> Exercise objective: Give back an exact copy of the entries beneath, minus the pictures.

[Source data]
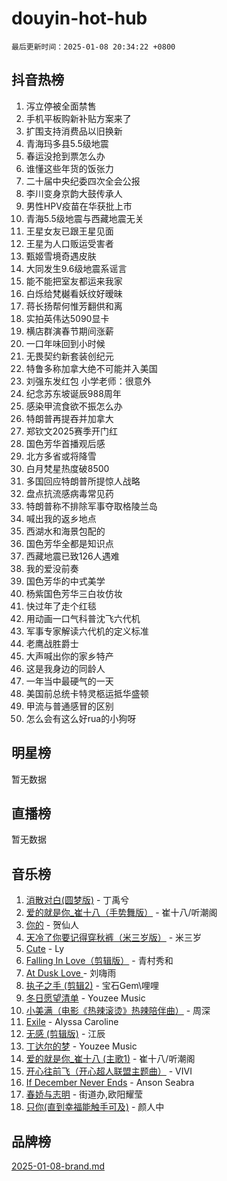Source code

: # douyin-hot-hub

`最后更新时间：2025-01-08 20:34:22 +0800`

## 抖音热榜

1. 泻立停被全面禁售
1. 手机平板购新补贴方案来了
1. 扩围支持消费品以旧换新
1. 青海玛多县5.5级地震
1. 春运没抢到票怎么办
1. 谁懂这些年货的饭张力
1. 二十届中央纪委四次全会公报
1. 李川变身京韵大鼓传承人
1. 男性HPV疫苗在华获批上市
1. 青海5.5级地震与西藏地震无关
1. 王星女友已跟王星见面
1. 王星为人口贩运受害者
1. 甄姬雪境奇遇皮肤
1. 大同发生9.6级地震系谣言
1. 能不能把室友都运来我家
1. 白烁给梵樾看妖纹好暧昧
1. 蒋长扬帮何惟芳翻供和离
1. 实拍英伟达5090显卡
1. 横店群演春节期间涨薪
1. 一口年味回到小时候
1. 无畏契约新套装创纪元
1. 特鲁多称加拿大绝不可能并入美国
1. 刘强东发红包 小学老师：很意外
1. 纪念苏东坡诞辰988周年
1. 感染甲流食欲不振怎么办
1. 特朗普再提吞并加拿大
1. 郑钦文2025赛季开门红
1. 国色芳华首播观后感
1. 北方多省或将降雪
1. 白月梵星热度破8500
1. 多国回应特朗普所提惊人战略
1. 盘点抗流感病毒常见药
1. 特朗普称不排除军事夺取格陵兰岛
1. 喊出我的返乡地点
1. 西湖水和海景包配的
1. 国色芳华全都是知识点
1. 西藏地震已致126人遇难
1. 我的爱没前奏
1. 国色芳华的中式美学
1. 杨紫国色芳华三白妆仿妆
1. 快过年了走个红毯
1. 用动画一口气科普沈飞六代机
1. 军事专家解读六代机的定义标准
1. 老鹰战胜爵士
1. 大声喊出你的家乡特产
1. 这是我身边的同龄人
1. 一年当中最硬气的一天
1. 美国前总统卡特灵柩运抵华盛顿
1. 甲流与普通感冒的区别
1. 怎么会有这么好rua的小狗呀

## 明星榜

暂无数据

## 直播榜

暂无数据

## 音乐榜

1. [消散对白(圆梦版)](https://sf5-hl-cdn-tos.douyinstatic.com/obj/tos-cn-ve-2774/og4jB5I5IizzoZVAAAzWgBMAsMDWoArfwBOiFs) - 丁禹兮
1. [爱的就是你_崔十八（手势舞版）](https://sf5-hl-cdn-tos.douyinstatic.com/obj/tos-cn-ve-2774/oApB2AigNyB4sTw7JhBOikMAf0oDJzMWBuIrgm) - 崔十八/听潮阁
1. [你的](https://sf5-hl-cdn-tos.douyinstatic.com/obj/tos-cn-ve-2774/oYuIeKf42jB7sEV6B2upMdpYAgfrQWj0FeRegh) - 贺仙人
1. [天冷了你要记得穿秋裤（米三岁版）](https://sf5-hl-cdn-tos.douyinstatic.com/obj/tos-cn-ve-2774/oQlIwVIDWiZ6BQilAorS7MA0AgCkQDvcZAdm1) - 米三岁
1. [Cute](https://sf5-hl-cdn-tos.douyinstatic.com/obj/tos-cn-ve-2774/o4IbIzHWKAAB4wsS5qMBRiiAlEBGTpQRNfFvuo) - Ly
1. [Falling In Love（剪辑版）](https://sf5-hl-cdn-tos.douyinstatic.com/obj/tos-cn-ve-2774/o8ajpA8zzgBPahbBIO8AcKGBLJezFCRd1wfP9f) - 青村秀和
1. [ At Dusk  Love ](https://sf5-hl-cdn-tos.douyinstatic.com/obj/tos-cn-ve-2774/o8CrpCf5CaYgI4ZrtQgMQAFEfuGqNnRSDQAPBc) - 刘嗨雨
1. [执子之手 (剪辑2)](https://sf5-hl-cdn-tos.douyinstatic.com/obj/tos-cn-ve-2774/oUoZLQjCc31XzqsBnBQUNgeKtYPBcgbFDwtfcu) - 宝石Gem\哩哩
1. [冬日愿望清单](https://sf5-hl-cdn-tos.douyinstatic.com/obj/tos-cn-ve-2774/oIIgUOeamCFCVAzxN6MFRLIBlLGpUqQxeeHrLE) - Youzee Music
1. [小美满（电影《热辣滚烫》热辣陪伴曲）](https://sf5-hl-cdn-tos.douyinstatic.com/obj/tos-cn-ve-2774/o0GAn2lSgfZIDUgtevCGDQYnFg4CwnrBaxbTZL) - 周深
1. [Exile](https://sf5-hl-cdn-tos.douyinstatic.com/obj/tos-cn-ve-2774/oYj4gAQTknKE3WW0Je8KGmQ7z1cA4FefwtbufD) - Alyssa Caroline
1. [无感 (剪辑版)](https://sf5-hl-cdn-tos.douyinstatic.com/obj/tos-cn-ve-2774/o0eIsUzJBDlQaQFC5OFlgbMEZC1TFYBftOBn6p) - 江辰
1. [丁达尔的梦](https://sf5-hl-cdn-tos.douyinstatic.com/obj/tos-cn-ve-2774/oMU3WirUZBVQkAC9ccG5P2IQirziZM2RTInUY) - Youzee Music
1. [爱的就是你_崔十八 (主歌1)](https://sf5-hl-cdn-tos.douyinstatic.com/obj/tos-cn-ve-2774/oI5BO5DhFZ6UTcNCnZaOCBLtZ7WIMQGfgnXf5E) - 崔十八/听潮阁
1. [开心往前飞（开心超人联盟主题曲）](https://sf5-hl-cdn-tos.douyinstatic.com/obj/tos-cn-ve-2774/9d8fb7c82cf1421fb93a9fe925275e0a) - VIVI
1. [If December Never Ends](https://sf5-hl-cdn-tos.douyinstatic.com/obj/tos-cn-ve-2774/oY1IQMoTgCFIBg8RZifyqlBBt1UFgitTYmxeOS) - Anson Seabra
1. [春娇与志明](https://sf5-hl-cdn-tos.douyinstatic.com/obj/tos-cn-ve-2774/e530d8fceb7044b39707d7f9ff54add1) - 街道办,欧阳耀莹
1. [只你(直到幸福能触手可及)](https://sf5-hl-cdn-tos.douyinstatic.com/obj/tos-cn-ve-2774/o0lBkRDzFTeaVSUz3ZZSCBVtZ5DIMQGfgmEAuE) - 颜人中

## 品牌榜

[2025-01-08-brand.md](2025-01-08-brand.md)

> Answer section:
Source code

: # douyin-hot-hub

`最后更新时间：2025-01-08 20:34:22 +0800`

## 抖音热榜

1. 泻立停被全面禁售
1. 手机平板购新补贴方案来了
1. 扩围支持消费品以旧换新
1. 青海玛多县5.5级地震
1. 春运没抢到票怎么办
1. 谁懂这些年货的饭张力
1. 二十届中央纪委四次全会公报
1. 李川变身京韵大鼓传承人
1. 男性HPV疫苗在华获批上市
1. 青海5.5级地震与西藏地震无关
1. 王星女友已跟王星见面
1. 王星为人口贩运受害者
1. 甄姬雪境奇遇皮肤
1. 大同发生9.6级地震系谣言
1. 能不能把室友都运来我家
1. 白烁给梵樾看妖纹好暧昧
1. 蒋长扬帮何惟芳翻供和离
1. 实拍英伟达5090显卡
1. 横店群演春节期间涨薪
1. 一口年味回到小时候
1. 无畏契约新套装创纪元
1. 特鲁多称加拿大绝不可能并入美国
1. 刘强东发红包 小学老师：很意外
1. 纪念苏东坡诞辰988周年
1. 感染甲流食欲不振怎么办
1. 特朗普再提吞并加拿大
1. 郑钦文2025赛季开门红
1. 国色芳华首播观后感
1. 北方多省或将降雪
1. 白月梵星热度破8500
1. 多国回应特朗普所提惊人战略
1. 盘点抗流感病毒常见药
1. 特朗普称不排除军事夺取格陵兰岛
1. 喊出我的返乡地点
1. 西湖水和海景包配的
1. 国色芳华全都是知识点
1. 西藏地震已致126人遇难
1. 我的爱没前奏
1. 国色芳华的中式美学
1. 杨紫国色芳华三白妆仿妆
1. 快过年了走个红毯
1. 用动画一口气科普沈飞六代机
1. 军事专家解读六代机的定义标准
1. 老鹰战胜爵士
1. 大声喊出你的家乡特产
1. 这是我身边的同龄人
1. 一年当中最硬气的一天
1. 美国前总统卡特灵柩运抵华盛顿
1. 甲流与普通感冒的区别
1. 怎么会有这么好rua的小狗呀

## 明星榜

暂无数据

## 直播榜

暂无数据

## 音乐榜

1. [消散对白(圆梦版)](https://sf5-hl-cdn-tos.douyinstatic.com/obj/tos-cn-ve-2774/og4jB5I5IizzoZVAAAzWgBMAsMDWoArfwBOiFs) - 丁禹兮
1. [爱的就是你_崔十八（手势舞版）](https://sf5-hl-cdn-tos.douyinstatic.com/obj/tos-cn-ve-2774/oApB2AigNyB4sTw7JhBOikMAf0oDJzMWBuIrgm) - 崔十八/听潮阁
1. [你的](https://sf5-hl-cdn-tos.douyinstatic.com/obj/tos-cn-ve-2774/oYuIeKf42jB7sEV6B2upMdpYAgfrQWj0FeRegh) - 贺仙人
1. [天冷了你要记得穿秋裤（米三岁版）](https://sf5-hl-cdn-tos.douyinstatic.com/obj/tos-cn-ve-2774/oQlIwVIDWiZ6BQilAorS7MA0AgCkQDvcZAdm1) - 米三岁
1. [Cute](https://sf5-hl-cdn-tos.douyinstatic.com/obj/tos-cn-ve-2774/o4IbIzHWKAAB4wsS5qMBRiiAlEBGTpQRNfFvuo) - Ly
1. [Falling In Love（剪辑版）](https://sf5-hl-cdn-tos.douyinstatic.com/obj/tos-cn-ve-2774/o8ajpA8zzgBPahbBIO8AcKGBLJezFCRd1wfP9f) - 青村秀和
1. [ At Dusk  Love ](https://sf5-hl-cdn-tos.douyinstatic.com/obj/tos-cn-ve-2774/o8CrpCf5CaYgI4ZrtQgMQAFEfuGqNnRSDQAPBc) - 刘嗨雨
1. [执子之手 (剪辑2)](https://sf5-hl-cdn-tos.douyinstatic.com/obj/tos-cn-ve-2774/oUoZLQjCc31XzqsBnBQUNgeKtYPBcgbFDwtfcu) - 宝石Gem\哩哩
1. [冬日愿望清单](https://sf5-hl-cdn-tos.douyinstatic.com/obj/tos-cn-ve-2774/oIIgUOeamCFCVAzxN6MFRLIBlLGpUqQxeeHrLE) - Youzee Music
1. [小美满（电影《热辣滚烫》热辣陪伴曲）](https://sf5-hl-cdn-tos.douyinstatic.com/obj/tos-cn-ve-2774/o0GAn2lSgfZIDUgtevCGDQYnFg4CwnrBaxbTZL) - 周深
1. [Exile](https://sf5-hl-cdn-tos.douyinstatic.com/obj/tos-cn-ve-2774/oYj4gAQTknKE3WW0Je8KGmQ7z1cA4FefwtbufD) - Alyssa Caroline
1. [无感 (剪辑版)](https://sf5-hl-cdn-tos.douyinstatic.com/obj/tos-cn-ve-2774/o0eIsUzJBDlQaQFC5OFlgbMEZC1TFYBftOBn6p) - 江辰
1. [丁达尔的梦](https://sf5-hl-cdn-tos.douyinstatic.com/obj/tos-cn-ve-2774/oMU3WirUZBVQkAC9ccG5P2IQirziZM2RTInUY) - Youzee Music
1. [爱的就是你_崔十八 (主歌1)](https://sf5-hl-cdn-tos.douyinstatic.com/obj/tos-cn-ve-2774/oI5BO5DhFZ6UTcNCnZaOCBLtZ7WIMQGfgnXf5E) - 崔十八/听潮阁
1. [开心往前飞（开心超人联盟主题曲）](https://sf5-hl-cdn-tos.douyinstatic.com/obj/tos-cn-ve-2774/9d8fb7c82cf1421fb93a9fe925275e0a) - VIVI
1. [If December Never Ends](https://sf5-hl-cdn-tos.douyinstatic.com/obj/tos-cn-ve-2774/oY1IQMoTgCFIBg8RZifyqlBBt1UFgitTYmxeOS) - Anson Seabra
1. [春娇与志明](https://sf5-hl-cdn-tos.douyinstatic.com/obj/tos-cn-ve-2774/e530d8fceb7044b39707d7f9ff54add1) - 街道办,欧阳耀莹
1. [只你(直到幸福能触手可及)](https://sf5-hl-cdn-tos.douyinstatic.com/obj/tos-cn-ve-2774/o0lBkRDzFTeaVSUz3ZZSCBVtZ5DIMQGfgmEAuE) - 颜人中

## 品牌榜

[2025-01-08-brand.md](2025-01-08-brand.md)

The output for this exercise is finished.